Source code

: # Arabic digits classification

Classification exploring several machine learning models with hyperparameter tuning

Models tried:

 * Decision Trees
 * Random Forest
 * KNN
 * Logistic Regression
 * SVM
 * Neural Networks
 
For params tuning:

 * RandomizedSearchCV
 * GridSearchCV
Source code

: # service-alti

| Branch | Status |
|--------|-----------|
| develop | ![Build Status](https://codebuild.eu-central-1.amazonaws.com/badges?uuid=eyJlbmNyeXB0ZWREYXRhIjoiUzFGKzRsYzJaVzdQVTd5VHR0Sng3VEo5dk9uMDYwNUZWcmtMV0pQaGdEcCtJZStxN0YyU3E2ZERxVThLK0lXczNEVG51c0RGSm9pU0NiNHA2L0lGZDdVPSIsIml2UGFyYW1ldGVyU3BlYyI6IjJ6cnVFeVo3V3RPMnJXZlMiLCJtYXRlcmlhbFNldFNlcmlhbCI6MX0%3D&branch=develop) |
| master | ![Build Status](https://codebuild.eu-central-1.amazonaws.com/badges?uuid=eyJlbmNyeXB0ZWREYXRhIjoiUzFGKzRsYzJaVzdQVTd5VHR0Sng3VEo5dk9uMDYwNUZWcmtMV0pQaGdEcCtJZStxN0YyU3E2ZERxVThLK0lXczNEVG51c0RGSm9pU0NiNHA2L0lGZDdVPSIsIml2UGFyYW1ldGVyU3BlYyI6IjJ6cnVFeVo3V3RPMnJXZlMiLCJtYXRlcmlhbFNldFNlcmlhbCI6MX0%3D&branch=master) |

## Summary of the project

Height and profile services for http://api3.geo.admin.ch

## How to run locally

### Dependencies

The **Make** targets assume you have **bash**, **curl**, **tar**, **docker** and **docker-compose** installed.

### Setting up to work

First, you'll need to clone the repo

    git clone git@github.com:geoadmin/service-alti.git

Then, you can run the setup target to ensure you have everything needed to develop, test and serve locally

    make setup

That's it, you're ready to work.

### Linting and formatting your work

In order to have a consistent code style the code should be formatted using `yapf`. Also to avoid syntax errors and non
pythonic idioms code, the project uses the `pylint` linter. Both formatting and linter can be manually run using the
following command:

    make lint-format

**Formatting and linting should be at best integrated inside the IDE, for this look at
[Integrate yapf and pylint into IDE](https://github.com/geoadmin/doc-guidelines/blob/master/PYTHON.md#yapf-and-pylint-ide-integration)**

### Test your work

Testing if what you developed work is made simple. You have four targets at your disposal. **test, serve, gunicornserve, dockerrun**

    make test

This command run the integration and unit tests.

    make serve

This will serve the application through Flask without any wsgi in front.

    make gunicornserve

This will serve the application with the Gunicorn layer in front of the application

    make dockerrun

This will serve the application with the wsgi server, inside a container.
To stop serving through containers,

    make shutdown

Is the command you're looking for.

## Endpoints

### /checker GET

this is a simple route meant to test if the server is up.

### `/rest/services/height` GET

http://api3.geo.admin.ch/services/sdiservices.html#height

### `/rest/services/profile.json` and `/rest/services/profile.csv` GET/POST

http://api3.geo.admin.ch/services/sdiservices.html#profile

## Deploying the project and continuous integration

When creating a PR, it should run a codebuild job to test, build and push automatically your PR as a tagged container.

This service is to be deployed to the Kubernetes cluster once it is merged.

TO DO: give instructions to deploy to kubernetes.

• **WHAT IS REQUIRED**
Taking the records from the top, repeat each line exactly until you have repeated the line that contains "master | ![Build".

• **ANSWER SECTION**
Source code

: # Arabic digits classification

Classification exploring several machine learning models with hyperparameter tuning

Models tried:

 * Decision Trees
 * Random Forest
 * KNN
 * Logistic Regression
 * SVM
 * Neural Networks
 
For params tuning:

 * RandomizedSearchCV
 * GridSearchCV
Source code

: # service-alti

| Branch | Status |
|--------|-----------|
| develop | ![Build Status](https://codebuild.eu-central-1.amazonaws.com/badges?uuid=eyJlbmNyeXB0ZWREYXRhIjoiUzFGKzRsYzJaVzdQVTd5VHR0Sng3VEo5dk9uMDYwNUZWcmtMV0pQaGdEcCtJZStxN0YyU3E2ZERxVThLK0lXczNEVG51c0RGSm9pU0NiNHA2L0lGZDdVPSIsIml2UGFyYW1ldGVyU3BlYyI6IjJ6cnVFeVo3V3RPMnJXZlMiLCJtYXRlcmlhbFNldFNlcmlhbCI6MX0%3D&branch=develop) |
| master | ![Build Status](https://codebuild.eu-central-1.amazonaws.com/badges?uuid=eyJlbmNyeXB0ZWREYXRhIjoiUzFGKzRsYzJaVzdQVTd5VHR0Sng3VEo5dk9uMDYwNUZWcmtMV0pQaGdEcCtJZStxN0YyU3E2ZERxVThLK0lXczNEVG51c0RGSm9pU0NiNHA2L0lGZDdVPSIsIml2UGFyYW1ldGVyU3BlYyI6IjJ6cnVFeVo3V3RPMnJXZlMiLCJtYXRlcmlhbFNldFNlcmlhbCI6MX0%3D&branch=master) |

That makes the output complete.